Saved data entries
◇ ◇ ◇ ◇ ◇
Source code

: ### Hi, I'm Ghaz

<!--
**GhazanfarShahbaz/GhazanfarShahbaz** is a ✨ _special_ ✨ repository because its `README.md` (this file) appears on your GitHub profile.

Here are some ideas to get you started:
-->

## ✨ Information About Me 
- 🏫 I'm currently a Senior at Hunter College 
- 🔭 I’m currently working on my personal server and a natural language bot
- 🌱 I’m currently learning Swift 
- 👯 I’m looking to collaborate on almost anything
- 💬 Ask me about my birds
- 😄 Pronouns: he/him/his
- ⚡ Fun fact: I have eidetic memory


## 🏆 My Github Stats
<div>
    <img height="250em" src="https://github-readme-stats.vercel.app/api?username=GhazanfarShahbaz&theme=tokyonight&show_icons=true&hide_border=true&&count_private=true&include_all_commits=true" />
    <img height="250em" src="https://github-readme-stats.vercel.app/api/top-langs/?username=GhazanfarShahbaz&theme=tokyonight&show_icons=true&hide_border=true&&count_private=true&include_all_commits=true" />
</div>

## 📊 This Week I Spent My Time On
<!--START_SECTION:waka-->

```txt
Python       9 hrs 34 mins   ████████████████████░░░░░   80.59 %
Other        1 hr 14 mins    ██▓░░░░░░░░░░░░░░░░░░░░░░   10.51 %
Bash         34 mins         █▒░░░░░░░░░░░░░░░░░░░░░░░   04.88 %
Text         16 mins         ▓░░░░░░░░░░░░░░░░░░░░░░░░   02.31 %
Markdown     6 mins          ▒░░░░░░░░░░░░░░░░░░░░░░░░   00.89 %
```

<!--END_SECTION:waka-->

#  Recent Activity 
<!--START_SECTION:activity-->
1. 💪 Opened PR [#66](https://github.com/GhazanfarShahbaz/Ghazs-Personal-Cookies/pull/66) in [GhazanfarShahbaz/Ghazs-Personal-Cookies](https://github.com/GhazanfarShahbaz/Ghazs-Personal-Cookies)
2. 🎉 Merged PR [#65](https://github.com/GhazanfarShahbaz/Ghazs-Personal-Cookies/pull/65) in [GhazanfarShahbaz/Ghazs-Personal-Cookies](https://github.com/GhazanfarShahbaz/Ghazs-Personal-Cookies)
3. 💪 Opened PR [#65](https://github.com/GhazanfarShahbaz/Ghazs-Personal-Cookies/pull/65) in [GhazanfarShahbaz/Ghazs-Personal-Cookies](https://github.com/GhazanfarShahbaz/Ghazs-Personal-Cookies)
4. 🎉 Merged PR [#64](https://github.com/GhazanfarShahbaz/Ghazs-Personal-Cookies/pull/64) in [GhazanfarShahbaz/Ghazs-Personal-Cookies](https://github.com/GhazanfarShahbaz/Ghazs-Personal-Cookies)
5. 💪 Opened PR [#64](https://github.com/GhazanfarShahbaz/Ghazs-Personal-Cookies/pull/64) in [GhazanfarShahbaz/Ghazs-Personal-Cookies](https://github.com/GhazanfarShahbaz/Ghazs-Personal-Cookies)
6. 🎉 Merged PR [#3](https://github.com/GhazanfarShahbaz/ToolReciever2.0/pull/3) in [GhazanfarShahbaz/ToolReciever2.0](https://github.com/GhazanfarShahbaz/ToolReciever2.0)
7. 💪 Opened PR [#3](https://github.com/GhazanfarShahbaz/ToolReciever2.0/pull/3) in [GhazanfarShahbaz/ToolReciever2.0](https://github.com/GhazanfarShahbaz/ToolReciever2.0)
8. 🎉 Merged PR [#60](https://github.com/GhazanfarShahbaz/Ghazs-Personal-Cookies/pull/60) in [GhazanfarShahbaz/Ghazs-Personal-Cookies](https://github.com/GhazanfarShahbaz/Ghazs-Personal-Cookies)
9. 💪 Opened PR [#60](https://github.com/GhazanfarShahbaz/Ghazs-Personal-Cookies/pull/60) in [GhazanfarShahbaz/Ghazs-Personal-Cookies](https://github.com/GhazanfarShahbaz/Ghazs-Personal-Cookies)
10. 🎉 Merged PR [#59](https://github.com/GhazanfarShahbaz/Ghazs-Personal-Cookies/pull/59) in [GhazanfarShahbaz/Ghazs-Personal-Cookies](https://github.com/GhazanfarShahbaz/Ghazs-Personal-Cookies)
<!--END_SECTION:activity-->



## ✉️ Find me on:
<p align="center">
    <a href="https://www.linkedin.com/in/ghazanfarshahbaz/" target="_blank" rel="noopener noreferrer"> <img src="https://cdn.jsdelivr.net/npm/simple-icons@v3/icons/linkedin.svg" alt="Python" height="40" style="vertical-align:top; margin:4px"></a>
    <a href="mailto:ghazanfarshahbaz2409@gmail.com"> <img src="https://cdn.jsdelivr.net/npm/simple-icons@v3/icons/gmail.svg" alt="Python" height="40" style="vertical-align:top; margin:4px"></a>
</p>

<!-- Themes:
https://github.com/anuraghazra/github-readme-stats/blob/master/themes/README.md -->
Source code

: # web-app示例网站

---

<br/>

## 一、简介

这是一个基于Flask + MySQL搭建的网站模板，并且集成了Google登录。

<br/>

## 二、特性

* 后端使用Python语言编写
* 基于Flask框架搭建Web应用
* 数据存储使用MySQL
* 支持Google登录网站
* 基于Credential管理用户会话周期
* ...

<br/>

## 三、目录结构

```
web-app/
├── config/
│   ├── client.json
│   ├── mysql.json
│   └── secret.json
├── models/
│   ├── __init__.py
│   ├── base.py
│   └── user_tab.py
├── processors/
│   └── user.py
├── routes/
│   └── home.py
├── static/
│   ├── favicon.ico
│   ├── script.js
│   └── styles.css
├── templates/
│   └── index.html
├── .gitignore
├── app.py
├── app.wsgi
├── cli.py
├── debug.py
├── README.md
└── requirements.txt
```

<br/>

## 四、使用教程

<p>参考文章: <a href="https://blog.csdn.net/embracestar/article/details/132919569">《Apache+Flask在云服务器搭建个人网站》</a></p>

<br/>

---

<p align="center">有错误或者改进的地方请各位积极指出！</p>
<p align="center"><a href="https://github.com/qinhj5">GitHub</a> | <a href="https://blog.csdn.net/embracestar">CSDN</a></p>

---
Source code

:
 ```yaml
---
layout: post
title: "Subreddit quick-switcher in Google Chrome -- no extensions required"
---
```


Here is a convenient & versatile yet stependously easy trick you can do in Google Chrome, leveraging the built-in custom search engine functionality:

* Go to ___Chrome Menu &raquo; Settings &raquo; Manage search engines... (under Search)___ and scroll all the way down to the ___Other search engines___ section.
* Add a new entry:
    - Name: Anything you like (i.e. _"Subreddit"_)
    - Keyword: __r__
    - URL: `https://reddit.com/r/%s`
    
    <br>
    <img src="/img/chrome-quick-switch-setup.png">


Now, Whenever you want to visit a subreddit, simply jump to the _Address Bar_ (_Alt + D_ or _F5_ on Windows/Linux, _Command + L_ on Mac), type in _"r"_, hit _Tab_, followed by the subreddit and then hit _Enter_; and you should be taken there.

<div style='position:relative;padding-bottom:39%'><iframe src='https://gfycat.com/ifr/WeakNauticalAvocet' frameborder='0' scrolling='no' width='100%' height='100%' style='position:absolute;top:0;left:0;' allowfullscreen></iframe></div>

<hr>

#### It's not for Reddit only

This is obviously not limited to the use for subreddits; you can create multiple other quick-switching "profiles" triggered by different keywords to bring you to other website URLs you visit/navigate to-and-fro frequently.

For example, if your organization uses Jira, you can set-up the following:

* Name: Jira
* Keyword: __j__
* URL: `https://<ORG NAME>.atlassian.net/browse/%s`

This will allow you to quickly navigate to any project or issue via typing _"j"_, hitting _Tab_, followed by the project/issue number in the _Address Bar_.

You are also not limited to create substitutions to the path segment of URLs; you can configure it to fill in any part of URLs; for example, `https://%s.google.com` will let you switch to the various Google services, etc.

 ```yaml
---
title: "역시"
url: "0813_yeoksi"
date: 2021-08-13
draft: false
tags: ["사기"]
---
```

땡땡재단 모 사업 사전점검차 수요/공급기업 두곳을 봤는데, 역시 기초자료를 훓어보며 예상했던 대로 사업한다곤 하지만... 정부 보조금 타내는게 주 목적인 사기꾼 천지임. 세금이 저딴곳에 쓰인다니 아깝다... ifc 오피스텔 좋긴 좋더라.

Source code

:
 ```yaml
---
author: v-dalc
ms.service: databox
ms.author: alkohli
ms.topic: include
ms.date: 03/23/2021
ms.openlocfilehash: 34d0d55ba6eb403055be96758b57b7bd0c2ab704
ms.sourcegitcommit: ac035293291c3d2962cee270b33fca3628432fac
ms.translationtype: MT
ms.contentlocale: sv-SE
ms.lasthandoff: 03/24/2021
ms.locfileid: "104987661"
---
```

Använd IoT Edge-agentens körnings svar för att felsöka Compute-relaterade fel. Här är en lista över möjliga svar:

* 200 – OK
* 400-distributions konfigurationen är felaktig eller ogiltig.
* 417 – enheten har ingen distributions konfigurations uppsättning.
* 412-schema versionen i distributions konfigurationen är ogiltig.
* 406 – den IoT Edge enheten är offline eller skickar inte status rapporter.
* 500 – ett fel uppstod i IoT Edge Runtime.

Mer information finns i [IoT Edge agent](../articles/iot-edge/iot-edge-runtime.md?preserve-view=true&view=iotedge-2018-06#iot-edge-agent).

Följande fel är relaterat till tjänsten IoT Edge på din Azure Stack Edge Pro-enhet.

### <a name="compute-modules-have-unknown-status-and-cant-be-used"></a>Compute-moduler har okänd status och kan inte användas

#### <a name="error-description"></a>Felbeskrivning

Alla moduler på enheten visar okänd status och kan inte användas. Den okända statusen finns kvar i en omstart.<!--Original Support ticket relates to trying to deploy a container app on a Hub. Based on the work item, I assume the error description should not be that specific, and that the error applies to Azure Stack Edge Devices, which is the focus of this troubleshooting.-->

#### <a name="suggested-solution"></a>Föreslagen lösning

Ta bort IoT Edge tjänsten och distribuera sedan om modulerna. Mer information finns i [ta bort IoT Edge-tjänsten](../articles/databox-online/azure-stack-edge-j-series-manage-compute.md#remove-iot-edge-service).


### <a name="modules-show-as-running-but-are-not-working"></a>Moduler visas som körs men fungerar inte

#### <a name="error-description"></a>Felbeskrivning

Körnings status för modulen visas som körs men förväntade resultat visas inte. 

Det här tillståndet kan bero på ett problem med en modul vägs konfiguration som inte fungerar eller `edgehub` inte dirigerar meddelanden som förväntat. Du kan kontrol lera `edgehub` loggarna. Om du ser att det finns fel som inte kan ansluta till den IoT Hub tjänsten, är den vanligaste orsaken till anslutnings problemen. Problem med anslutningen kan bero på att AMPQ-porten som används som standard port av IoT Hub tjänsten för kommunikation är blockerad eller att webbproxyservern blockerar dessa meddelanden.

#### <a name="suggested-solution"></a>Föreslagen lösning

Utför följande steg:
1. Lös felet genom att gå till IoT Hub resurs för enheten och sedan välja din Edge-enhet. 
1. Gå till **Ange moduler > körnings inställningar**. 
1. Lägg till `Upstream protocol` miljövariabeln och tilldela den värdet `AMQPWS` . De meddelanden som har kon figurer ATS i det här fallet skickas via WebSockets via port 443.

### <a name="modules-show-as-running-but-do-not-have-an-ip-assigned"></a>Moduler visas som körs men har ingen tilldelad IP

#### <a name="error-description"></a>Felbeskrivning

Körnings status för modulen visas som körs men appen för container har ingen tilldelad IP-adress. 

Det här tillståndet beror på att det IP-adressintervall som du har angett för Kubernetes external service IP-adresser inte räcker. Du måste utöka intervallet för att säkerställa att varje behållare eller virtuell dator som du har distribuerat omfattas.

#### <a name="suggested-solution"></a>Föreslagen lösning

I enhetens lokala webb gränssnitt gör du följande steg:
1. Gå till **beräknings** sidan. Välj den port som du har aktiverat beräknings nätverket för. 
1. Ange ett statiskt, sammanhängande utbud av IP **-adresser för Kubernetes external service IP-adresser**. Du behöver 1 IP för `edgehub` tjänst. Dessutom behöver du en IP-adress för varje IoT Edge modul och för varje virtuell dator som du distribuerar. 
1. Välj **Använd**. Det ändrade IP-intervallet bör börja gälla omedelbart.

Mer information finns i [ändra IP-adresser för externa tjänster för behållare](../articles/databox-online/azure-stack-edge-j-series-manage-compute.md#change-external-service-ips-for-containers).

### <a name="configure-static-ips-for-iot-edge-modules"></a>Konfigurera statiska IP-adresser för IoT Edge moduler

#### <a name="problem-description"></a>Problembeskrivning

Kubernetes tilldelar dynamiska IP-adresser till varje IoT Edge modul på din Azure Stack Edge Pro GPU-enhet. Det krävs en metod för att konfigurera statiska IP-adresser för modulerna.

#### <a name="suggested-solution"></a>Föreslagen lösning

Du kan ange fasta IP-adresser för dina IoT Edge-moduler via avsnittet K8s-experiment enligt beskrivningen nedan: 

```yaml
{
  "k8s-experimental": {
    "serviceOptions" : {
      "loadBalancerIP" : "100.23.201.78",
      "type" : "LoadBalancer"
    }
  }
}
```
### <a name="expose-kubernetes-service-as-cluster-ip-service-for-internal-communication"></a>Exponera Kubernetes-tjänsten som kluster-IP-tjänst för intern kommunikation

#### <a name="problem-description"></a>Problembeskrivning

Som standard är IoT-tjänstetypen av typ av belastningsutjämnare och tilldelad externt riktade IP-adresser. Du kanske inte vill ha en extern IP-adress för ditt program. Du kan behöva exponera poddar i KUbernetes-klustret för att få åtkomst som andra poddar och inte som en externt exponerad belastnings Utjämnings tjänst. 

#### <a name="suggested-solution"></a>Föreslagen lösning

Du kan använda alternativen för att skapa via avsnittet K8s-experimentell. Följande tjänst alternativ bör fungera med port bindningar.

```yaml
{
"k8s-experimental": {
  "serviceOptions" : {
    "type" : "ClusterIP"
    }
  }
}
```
◇ ◇ ◇ ◇ ◇
[Exercise prompt] Up to and including the line with "3. 💪 Opened", restate the records above word for word from the very first line.

[Solution for this task]
Source code

: ### Hi, I'm Ghaz

<!--
**GhazanfarShahbaz/GhazanfarShahbaz** is a ✨ _special_ ✨ repository because its `README.md` (this file) appears on your GitHub profile.

Here are some ideas to get you started:
-->

## ✨ Information About Me 
- 🏫 I'm currently a Senior at Hunter College 
- 🔭 I’m currently working on my personal server and a natural language bot
- 🌱 I’m currently learning Swift 
- 👯 I’m looking to collaborate on almost anything
- 💬 Ask me about my birds
- 😄 Pronouns: he/him/his
- ⚡ Fun fact: I have eidetic memory


## 🏆 My Github Stats
<div>
    <img height="250em" src="https://github-readme-stats.vercel.app/api?username=GhazanfarShahbaz&theme=tokyonight&show_icons=true&hide_border=true&&count_private=true&include_all_commits=true" />
    <img height="250em" src="https://github-readme-stats.vercel.app/api/top-langs/?username=GhazanfarShahbaz&theme=tokyonight&show_icons=true&hide_border=true&&count_private=true&include_all_commits=true" />
</div>

## 📊 This Week I Spent My Time On
<!--START_SECTION:waka-->

```txt
Python       9 hrs 34 mins   ████████████████████░░░░░   80.59 %
Other        1 hr 14 mins    ██▓░░░░░░░░░░░░░░░░░░░░░░   10.51 %
Bash         34 mins         █▒░░░░░░░░░░░░░░░░░░░░░░░   04.88 %
Text         16 mins         ▓░░░░░░░░░░░░░░░░░░░░░░░░   02.31 %
Markdown     6 mins          ▒░░░░░░░░░░░░░░░░░░░░░░░░   00.89 %
```

<!--END_SECTION:waka-->

#  Recent Activity 
<!--START_SECTION:activity-->
1. 💪 Opened PR [#66](https://github.com/GhazanfarShahbaz/Ghazs-Personal-Cookies/pull/66) in [GhazanfarShahbaz/Ghazs-Personal-Cookies](https://github.com/GhazanfarShahbaz/Ghazs-Personal-Cookies)
2. 🎉 Merged PR [#65](https://github.com/GhazanfarShahbaz/Ghazs-Personal-Cookies/pull/65) in [GhazanfarShahbaz/Ghazs-Personal-Cookies](https://github.com/GhazanfarShahbaz/Ghazs-Personal-Cookies)
3. 💪 Opened PR [#65](https://github.com/GhazanfarShahbaz/Ghazs-Personal-Cookies/pull/65) in [GhazanfarShahbaz/Ghazs-Personal-Cookies](https://github.com/GhazanfarShahbaz/Ghazs-Personal-Cookies)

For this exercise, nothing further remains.